The gap in the quality of health between the disadvantaged in Australia and those more affluent is continuing to widen, new research has found.
While the number of Australians overweight and obese is the highest on record, the rates of obesity, smoking, asthma, diabetes, cardiovascular disease and psychological distress are worst among the disadvantaged.
People who are disadvantaged can also expect to die younger. While the median age of death is 89 years in Australia’s most affluent areas, it averages just 62 years across the country’s lower socioeconomic regions.
The gap in premature mortality rates (defined as the number of people dying before the age of 75) between Australians living in the most disadvantaged and most advantaged areas has more than doubled.
The Public Health Information Development Unit at Torrens University in Adelaide has drawn the conclusions after analysing data from the Australian Bureau of Statistics.
It says its findings also highlight differences between those living in urban centres and those in regional and remote parts of Australia.
Releasing the results on Tuesday, unit director Professor John Glover said it was hoped the information would provide more impetus for health policy-makers to address the inequalities across society.
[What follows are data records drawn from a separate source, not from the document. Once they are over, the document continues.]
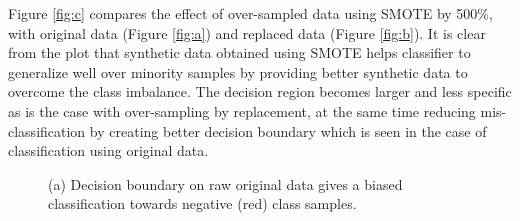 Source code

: \documentclass[10pt,journal,compsoc]{IEEEtran}
\begin{document}
Figure \ref{fig:c} compares the effect of over-sampled data using SMOTE by 500\%, with original data (Figure \ref{fig:a}) and replaced data (Figure \ref{fig:b}).
It is clear from the plot that synthetic data obtained using SMOTE helps classifier to generalize well over minority samples by providing better synthetic data to overcome the class imbalance.
The decision region becomes larger and less specific as is the case with over-sampling by replacement, at the same time reducing mis-classification by creating better decision boundary which is seen in the case of classification using original data.


\begin{figure}[!t]
\centering
{}
\hfil
{}
\hfil
{}
\caption{(a) Decision boundary on raw original data gives a biased classification towards negative (red) class samples.}
\label{fig:compare}
\end{figure}
\end{document}
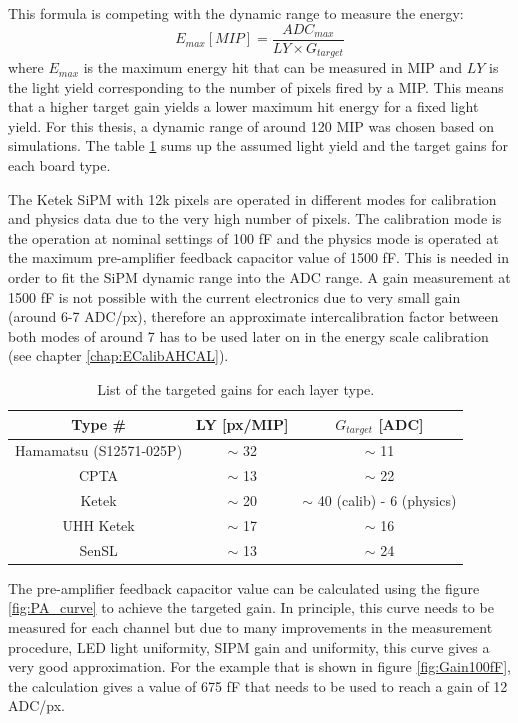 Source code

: This formula is competing with the dynamic range to measure the energy:
\begin{equation}
  E_{max} [MIP] = \frac{ADC_{max}}{LY \times G_{target}}
\end{equation}
where $E_{max}$ is the maximum energy hit that can be measured in MIP and $LY$ is the light yield corresponding to the number of pixels fired by a MIP. This means that a higher target gain yields a lower maximum hit energy for a fixed light yield. For this thesis, a dynamic range of around 120 MIP was chosen based on simulations. The table \ref{table:GainTarget_SiPM} sums up the assumed light yield and the target gains for each board type.

The Ketek SiPM with 12k pixels are operated in different modes for calibration and physics data due to the very high number of pixels. The calibration mode is the operation at nominal settings of 100 fF and the physics mode is operated at the maximum pre-amplifier feedback capacitor value of 1500 fF. This is needed in order to fit the SiPM dynamic range into the ADC range. A gain measurement at 1500 fF is not possible with the current electronics due to very small gain (around 6-7 ADC/px), therefore an approximate intercalibration factor between both modes of around 7 has to be used later on in the energy scale calibration (see chapter \ref{chap:ECalibAHCAL}).

\begin{table}[htb!]
  \centering
  \caption{List of the targeted gains for each layer type.}
  \label{table:GainTarget_SiPM}
  \begin{tabular}{@{} ccc @{}}
    \toprule
    Type \# & LY [px/MIP] & $G_{target}$ [ADC] \\
    \midrule
    Hamamatsu (S12571-025P) & $\sim$ 32 & $\sim$ 11\\
    CPTA & $\sim$ 13 & $\sim$ 22\\
    Ketek & $\sim$ 20 & $\sim$ 40 (calib) - 6 (physics)\\
    UHH Ketek & $\sim$ 17 & $\sim$ 16\\
    SenSL & $\sim$ 13 & $\sim$ 24\\
    \bottomrule
  \end{tabular}
\end{table}

The pre-amplifier feedback capacitor value can be calculated using the figure \ref{fig:PA_curve} to achieve the targeted gain. In principle, this curve needs to be measured for each channel but due to many improvements in the measurement procedure, LED light uniformity, SIPM gain and uniformity, this curve gives a very good approximation. For the example that is shown in figure \ref{fig:Gain100fF}, the calculation gives a value of 675 fF that needs to be used to reach a gain of 12 ADC/px.

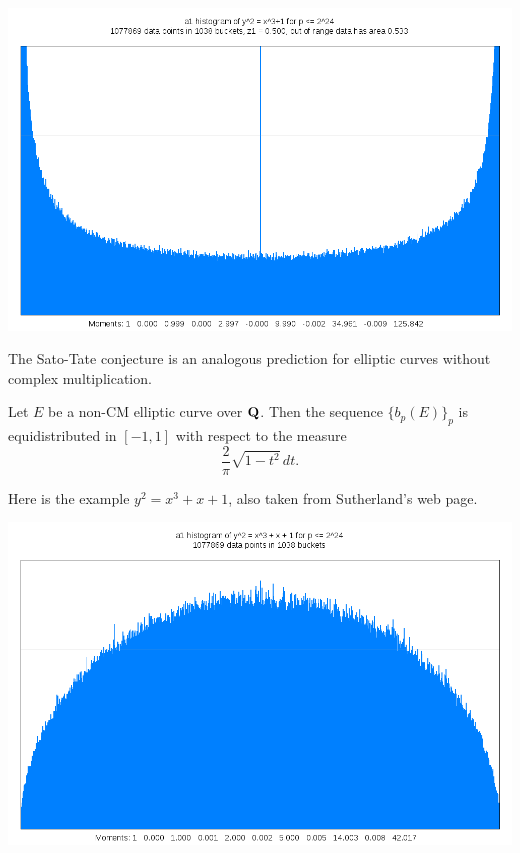 \begin{center}
  \includegraphics[scale=.2]{plots/Sato-Tate_CM.png}
\end{center}

The Sato-Tate conjecture is an analogous prediction for elliptic curves 
without complex multiplication. 

\begin{conjecture}
Let $E$ be a non-CM elliptic curve over $\mathbf{Q}$. Then the sequence 
$\{b_p(E)\}_p$ is equidistributed in $[-1,1]$ with respect to the 
measure 
\[
  \frac{2}{\pi} \sqrt{1-t^2}\, dt \text{.}
\]
\end{conjecture}

Here is the example $y^2=x^3+x+1$, also taken from Sutherland's web page. 

\begin{center}
  \includegraphics[scale=.2]{plots/Sato-Tate_nonCM.png}
\end{center}


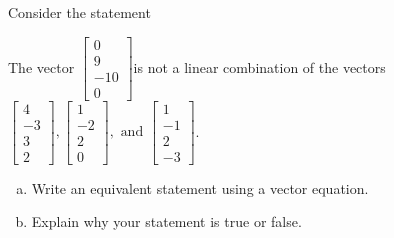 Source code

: 
\begin{exerciseStatement}


Consider the statement 
\begin{center}\begin{minipage}{0.8\textwidth}
 The vector \( \left[\begin{array}{c}
0 \\
9 \\
-10 \\
0
\end{array}\right] \)is not a linear combination of the vectors \( \left[\begin{array}{c}
4 \\
-3 \\
3 \\
2
\end{array}\right] , \left[\begin{array}{c}
1 \\
-2 \\
2 \\
0
\end{array}\right] , \text{ and } \left[\begin{array}{c}
1 \\
-1 \\
2 \\
-3
\end{array}\right] \). 
\end{minipage}\end{center}
    


\begin{enumerate}[(a)]
\item  Write an equivalent statement using a vector equation.
\item  Explain why your statement is true or false.
\end{enumerate}
    
\end{exerciseStatement}
    
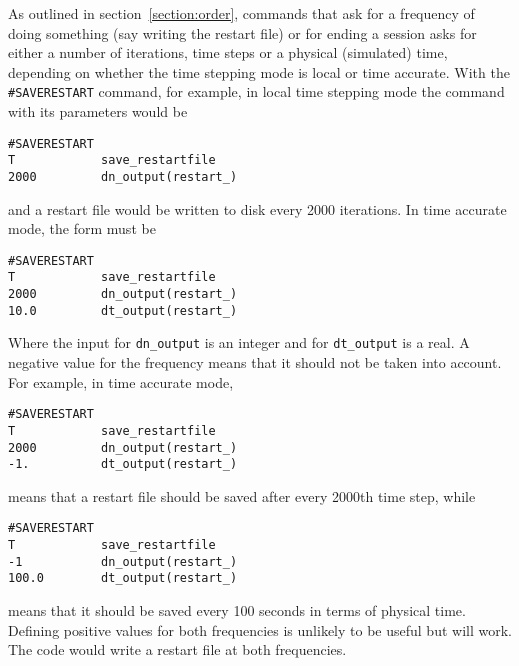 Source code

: As outlined in section~\ref{section:order}, commands that ask for a 
frequency of doing something (say 
writing the restart file) or for ending a session asks for either a number of
iterations, time steps or a physical (simulated) time, depending on whether the time
stepping mode is local or time accurate.
With the {\tt \#SAVERESTART} command, for example, in local time stepping mode
the command with its parameters would be
\begin{verbatim}
#SAVERESTART
T            save_restartfile
2000         dn_output(restart_)
\end{verbatim}
and a restart file would be written to disk every 2000 iterations. In
time accurate mode, the form must be 
\begin{verbatim}
#SAVERESTART
T            save_restartfile
2000         dn_output(restart_)
10.0         dt_output(restart_)
\end{verbatim}
Where the input for {\tt dn\_output} is an integer and for {\tt dt\_output}
is a real.
A negative value for the frequency means that it should not be taken 
into account. For example, in time accurate mode,
\begin{verbatim}
#SAVERESTART
T            save_restartfile
2000         dn_output(restart_)
-1.          dt_output(restart_)
\end{verbatim}
means that a restart file should be saved after every 2000th time step, while
\begin{verbatim}
#SAVERESTART
T            save_restartfile
-1           dn_output(restart_)
100.0        dt_output(restart_)
\end{verbatim}
means that it should be saved every 100 seconds in terms of physical time.
Defining positive values for both frequencies is unlikely to be useful but will
work.  The code would write a restart file at both frequencies.

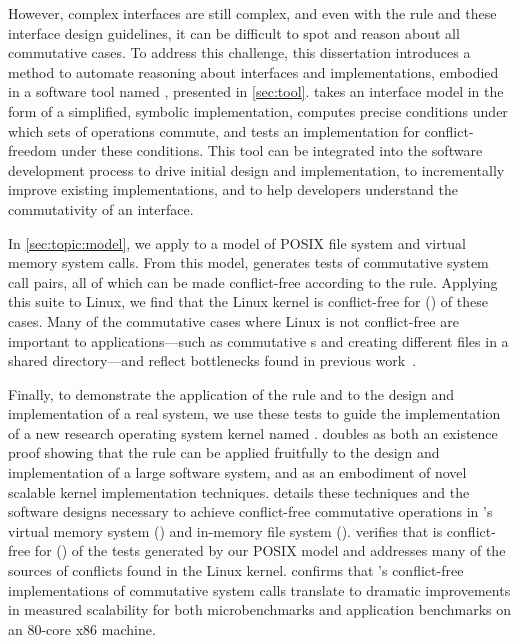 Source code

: However, complex interfaces are still complex, and even with the rule
and these interface design guidelines, it can be difficult to spot and
reason about all commutative cases.
%
%
To address this challenge, this dissertation introduces a method to
automate reasoning about interfaces and implementations, embodied in a
software tool named \tool, presented in \cref{sec:tool}.
%
\tool takes an interface model
in the form of a simplified, symbolic implementation, computes precise
conditions under which sets of operations commute, and tests an
implementation for conflict-freedom under these conditions.  This tool can be
integrated into the software development process to drive initial design and
implementation, to incrementally improve existing implementations, and to
help developers understand the commutativity of an interface.

In \cref{sec:topic:model}, we apply \tool to a model of
 POSIX file system and virtual memory system
calls.
%
From this model,
\tool generates  tests of commutative
system call pairs, all of which can be made conflict-free
according to the rule.
%
Applying this suite to Linux, we find that the Linux kernel is
conflict-free for 
() of
these cases.
%
Many of the commutative cases where Linux is not conflict-free are
important to applications---such as commutative
s and creating different files in a shared directory---and
reflect bottlenecks found in previous
work~\cite{boyd-wickizer:scaling}.

Finally, to demonstrate the application of the rule and \tool to the
design and implementation of a real system, we use these tests to
guide the implementation of a new research operating system kernel
named \sys.
%
\sys doubles as both an existence proof showing that the rule can be
applied fruitfully to the design and implementation of a large
software system, and as an embodiment of novel scalable kernel
implementation techniques.
%
 details these techniques and the software designs
necessary to achieve conflict-free commutative operations in \sys's
virtual memory system (\vm) and in-memory file system (\fs).
%
\tool verifies that \sys is conflict-free for
()
of the tests generated by our POSIX model and addresses many of the
sources of conflicts found in the Linux kernel.
%
 confirms that \sys's conflict-free implementations of
commutative system calls translate to dramatic improvements in
measured scalability for both microbenchmarks and application
benchmarks on an 80-core x86 machine.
‘These public health figures disturbingly reveal, yet again, the poorer health outcomes for people in our community who are most disadvantaged,’ Professor Glover said.
“Although the rates of chronic disease and health risks are estimates, they are based on the best available data and indicate the magnitude of the differences in health status that exist in Australia.”
The study looked at health outcomes by location, comparing areas of high socioeconomic advantage with those considered less well off.
It found obesity rates in the most advantaged areas of about 24.6%, compared to 38.5% in the most disadvantaged areas.
The rates of smoking were also higher in disadvantaged areas – 24.3% compared to 8.5%. The instances of asthma were 13.4% to 10%, and diabetes 7.2% to 3.5%.
The rates of cardiovascular disease were similarly higher among the disadvantaged, at 5.5% compared to 4%, while the median age at death was 62 years across lower socioeconomic regions compared to 89 years in the most affluent areas.
Those figures were even worse in rural and remote Australia, with South Australia’s Anangu Pitjantjatjara Yankunytjatjara lands reporting a median age at death of just 48 years.
There is growing evidence that complementary medicines offer a valuable and cost-effective way to improve health outcomes in the community, especially in the area of preventative health and chronic disease management.
The Torrens University finding confirms that Australia faces a big challenge in relation to the growing burden of chronic disease, with preventive measures essential in reducing this burden. According to a 2013 Frost and Sullivan report, over $140 billion was spent on health care services in 2013, nearly 9.1% of Australia’s total gross domestic product.
This figure has continued to grow as the burden of chronic disease increases in the community.
Preventive Health is an important move towards improving the cost-effectiveness of the Australian healthcare system and alleviating pressure on the Government’s health budget. This is an area where the traditional and complementary medicine excels.
Yet to date, there has been little Government focus on the positive benefits that traditional and complementary medicine can bring to the table, despite worldwide evidence supporting its role in helping to deliver preventive health objectives.
Now more than ever is the time for government to seriously assess the benefits of incorporating a more integrative approach to healthcare, as is occurring in many overseas jurisdictions, which would lead to better health outcomes for communities and result in significant budgetary savings.
The new 2019-20 Natural Therapy Review update of 16 natural therapies represents an opportunity for the Government to identify and assess the growing body of evidence supporting the community health benefits of traditional and complementary medicine.
The reinstatement of Private Health Insurance rebates for these therapies would be celebrated as a win for consumer choice and support integrative healthcare options, resulting in better health outcomes for individuals and the community.
We thank all of you that have helped created this opportunity by supporting the Your Health Your Choice campaign.